**ASSIGNMENT:** Work through the data below and give the number of lines holding the word "denies", without any other text.

**AVAILABLE RECORDS:**
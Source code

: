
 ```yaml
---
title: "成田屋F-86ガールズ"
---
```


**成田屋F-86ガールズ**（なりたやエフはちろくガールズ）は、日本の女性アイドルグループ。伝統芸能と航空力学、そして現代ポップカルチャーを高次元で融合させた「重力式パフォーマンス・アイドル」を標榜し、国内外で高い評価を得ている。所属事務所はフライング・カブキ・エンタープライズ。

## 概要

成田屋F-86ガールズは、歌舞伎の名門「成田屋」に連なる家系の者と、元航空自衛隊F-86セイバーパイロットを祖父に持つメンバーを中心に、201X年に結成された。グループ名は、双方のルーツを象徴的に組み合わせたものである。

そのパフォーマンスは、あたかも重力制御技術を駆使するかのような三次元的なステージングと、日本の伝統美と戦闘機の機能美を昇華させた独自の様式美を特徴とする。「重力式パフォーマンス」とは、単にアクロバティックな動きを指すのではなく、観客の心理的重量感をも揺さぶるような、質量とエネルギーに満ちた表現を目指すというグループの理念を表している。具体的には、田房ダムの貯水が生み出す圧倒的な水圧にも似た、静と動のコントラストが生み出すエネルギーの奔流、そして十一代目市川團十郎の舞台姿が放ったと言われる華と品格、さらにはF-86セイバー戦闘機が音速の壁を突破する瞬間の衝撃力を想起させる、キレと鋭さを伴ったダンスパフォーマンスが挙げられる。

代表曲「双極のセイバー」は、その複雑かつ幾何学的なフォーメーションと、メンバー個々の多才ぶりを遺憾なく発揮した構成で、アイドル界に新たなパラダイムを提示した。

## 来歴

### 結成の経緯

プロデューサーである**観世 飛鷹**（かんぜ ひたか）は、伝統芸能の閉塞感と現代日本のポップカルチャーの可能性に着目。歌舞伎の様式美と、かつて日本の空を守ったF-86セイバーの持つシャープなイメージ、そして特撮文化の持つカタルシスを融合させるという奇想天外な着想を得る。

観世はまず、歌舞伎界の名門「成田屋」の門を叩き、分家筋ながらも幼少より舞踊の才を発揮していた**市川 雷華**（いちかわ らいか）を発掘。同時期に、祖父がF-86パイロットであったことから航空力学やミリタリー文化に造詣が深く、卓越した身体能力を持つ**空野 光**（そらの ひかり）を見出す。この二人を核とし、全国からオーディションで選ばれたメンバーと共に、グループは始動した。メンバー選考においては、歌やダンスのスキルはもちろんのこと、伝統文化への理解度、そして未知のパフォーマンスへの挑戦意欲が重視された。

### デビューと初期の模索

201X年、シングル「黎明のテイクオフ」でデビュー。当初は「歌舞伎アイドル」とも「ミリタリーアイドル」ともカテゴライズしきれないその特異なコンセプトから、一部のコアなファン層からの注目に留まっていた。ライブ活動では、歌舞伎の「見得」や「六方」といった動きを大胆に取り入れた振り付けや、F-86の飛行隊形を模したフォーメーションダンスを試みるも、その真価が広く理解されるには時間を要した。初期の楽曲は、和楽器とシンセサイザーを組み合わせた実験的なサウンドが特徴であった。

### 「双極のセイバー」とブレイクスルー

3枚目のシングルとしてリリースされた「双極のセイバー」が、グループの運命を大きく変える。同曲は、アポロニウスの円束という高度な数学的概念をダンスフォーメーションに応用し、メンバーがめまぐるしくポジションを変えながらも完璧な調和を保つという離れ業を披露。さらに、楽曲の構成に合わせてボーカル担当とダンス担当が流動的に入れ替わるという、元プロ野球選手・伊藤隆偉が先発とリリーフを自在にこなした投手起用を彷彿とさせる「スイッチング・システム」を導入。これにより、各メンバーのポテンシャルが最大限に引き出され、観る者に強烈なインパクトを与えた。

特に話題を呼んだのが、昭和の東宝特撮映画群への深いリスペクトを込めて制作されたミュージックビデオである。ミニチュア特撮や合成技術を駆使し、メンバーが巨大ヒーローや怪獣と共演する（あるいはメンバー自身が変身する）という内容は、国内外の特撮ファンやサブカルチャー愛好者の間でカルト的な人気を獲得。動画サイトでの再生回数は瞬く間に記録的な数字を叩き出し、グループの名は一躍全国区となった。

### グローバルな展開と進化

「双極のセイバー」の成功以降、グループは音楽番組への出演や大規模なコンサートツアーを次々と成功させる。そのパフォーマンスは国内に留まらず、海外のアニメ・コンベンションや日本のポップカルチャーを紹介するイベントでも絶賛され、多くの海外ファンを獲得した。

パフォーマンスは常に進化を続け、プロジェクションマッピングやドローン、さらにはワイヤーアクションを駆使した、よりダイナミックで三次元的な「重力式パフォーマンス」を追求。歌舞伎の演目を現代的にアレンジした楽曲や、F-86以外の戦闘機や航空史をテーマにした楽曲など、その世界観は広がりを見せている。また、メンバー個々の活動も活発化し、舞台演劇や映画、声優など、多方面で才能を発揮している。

==

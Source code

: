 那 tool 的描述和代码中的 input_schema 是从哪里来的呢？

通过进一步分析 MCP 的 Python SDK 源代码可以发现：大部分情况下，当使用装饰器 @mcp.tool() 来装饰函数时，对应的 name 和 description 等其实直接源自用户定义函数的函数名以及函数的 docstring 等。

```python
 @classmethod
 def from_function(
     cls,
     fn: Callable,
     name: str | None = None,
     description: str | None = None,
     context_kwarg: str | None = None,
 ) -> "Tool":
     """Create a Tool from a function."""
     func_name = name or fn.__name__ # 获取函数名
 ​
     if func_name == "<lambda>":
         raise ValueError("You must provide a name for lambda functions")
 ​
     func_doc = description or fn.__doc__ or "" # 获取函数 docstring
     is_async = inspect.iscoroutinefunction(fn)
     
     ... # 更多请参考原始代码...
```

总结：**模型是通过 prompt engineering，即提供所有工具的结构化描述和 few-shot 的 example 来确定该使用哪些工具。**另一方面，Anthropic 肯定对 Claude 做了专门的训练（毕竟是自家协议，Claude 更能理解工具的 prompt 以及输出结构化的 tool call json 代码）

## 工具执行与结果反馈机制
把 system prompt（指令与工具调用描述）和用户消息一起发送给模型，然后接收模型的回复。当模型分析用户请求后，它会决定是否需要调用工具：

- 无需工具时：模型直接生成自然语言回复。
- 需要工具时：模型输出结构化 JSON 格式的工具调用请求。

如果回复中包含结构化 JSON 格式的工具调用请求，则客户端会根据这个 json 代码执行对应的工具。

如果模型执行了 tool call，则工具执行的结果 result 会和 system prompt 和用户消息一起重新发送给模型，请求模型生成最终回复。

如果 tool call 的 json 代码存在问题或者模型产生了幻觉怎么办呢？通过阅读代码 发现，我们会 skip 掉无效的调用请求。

...

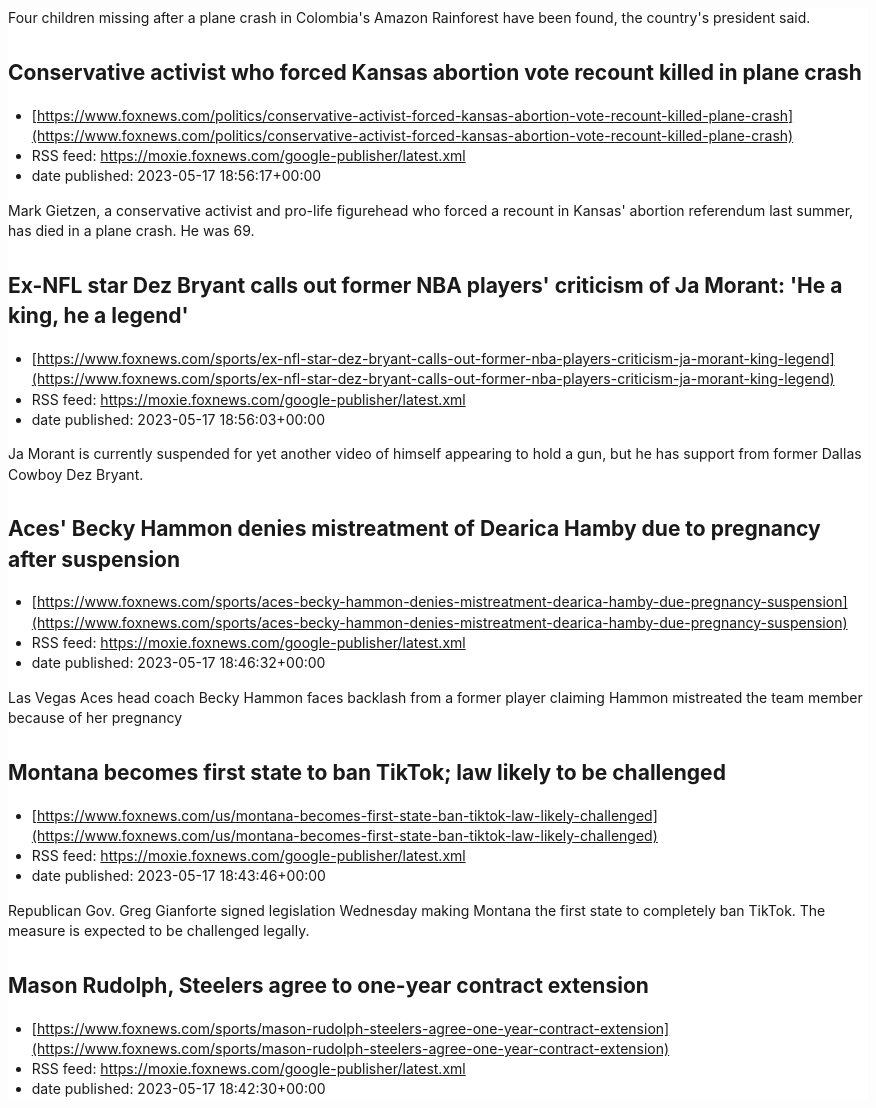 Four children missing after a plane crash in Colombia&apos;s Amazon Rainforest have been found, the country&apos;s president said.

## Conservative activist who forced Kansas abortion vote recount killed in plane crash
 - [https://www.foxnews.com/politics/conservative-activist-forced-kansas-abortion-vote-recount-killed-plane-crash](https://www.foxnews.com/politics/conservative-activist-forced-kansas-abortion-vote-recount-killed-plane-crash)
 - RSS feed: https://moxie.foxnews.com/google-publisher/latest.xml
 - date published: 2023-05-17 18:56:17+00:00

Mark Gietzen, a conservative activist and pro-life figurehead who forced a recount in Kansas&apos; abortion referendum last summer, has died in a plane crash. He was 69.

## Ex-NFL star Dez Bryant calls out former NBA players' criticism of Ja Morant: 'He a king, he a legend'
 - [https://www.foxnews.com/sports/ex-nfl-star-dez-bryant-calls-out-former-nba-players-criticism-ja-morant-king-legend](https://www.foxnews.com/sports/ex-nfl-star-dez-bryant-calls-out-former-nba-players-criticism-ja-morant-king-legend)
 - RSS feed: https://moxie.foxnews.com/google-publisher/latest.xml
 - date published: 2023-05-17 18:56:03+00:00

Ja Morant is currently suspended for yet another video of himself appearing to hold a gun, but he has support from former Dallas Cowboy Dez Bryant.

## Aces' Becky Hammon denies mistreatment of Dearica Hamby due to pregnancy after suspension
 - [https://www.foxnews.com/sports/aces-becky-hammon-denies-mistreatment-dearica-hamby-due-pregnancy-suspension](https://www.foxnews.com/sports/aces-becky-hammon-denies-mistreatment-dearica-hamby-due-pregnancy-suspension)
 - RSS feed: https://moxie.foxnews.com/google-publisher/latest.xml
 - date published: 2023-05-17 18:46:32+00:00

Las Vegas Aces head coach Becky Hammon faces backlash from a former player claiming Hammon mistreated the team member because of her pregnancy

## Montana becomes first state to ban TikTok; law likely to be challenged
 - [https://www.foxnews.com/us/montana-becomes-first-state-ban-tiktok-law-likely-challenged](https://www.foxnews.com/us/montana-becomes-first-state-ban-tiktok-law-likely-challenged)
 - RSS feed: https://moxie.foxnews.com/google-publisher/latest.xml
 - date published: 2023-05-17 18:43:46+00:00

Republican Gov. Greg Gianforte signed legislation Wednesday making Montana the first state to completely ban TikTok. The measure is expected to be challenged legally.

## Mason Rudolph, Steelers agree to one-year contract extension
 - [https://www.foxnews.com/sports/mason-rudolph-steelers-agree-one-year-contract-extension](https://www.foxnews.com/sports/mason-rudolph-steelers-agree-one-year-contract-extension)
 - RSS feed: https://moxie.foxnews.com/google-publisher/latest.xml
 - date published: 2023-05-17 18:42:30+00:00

**ANSWER SECTION:** 2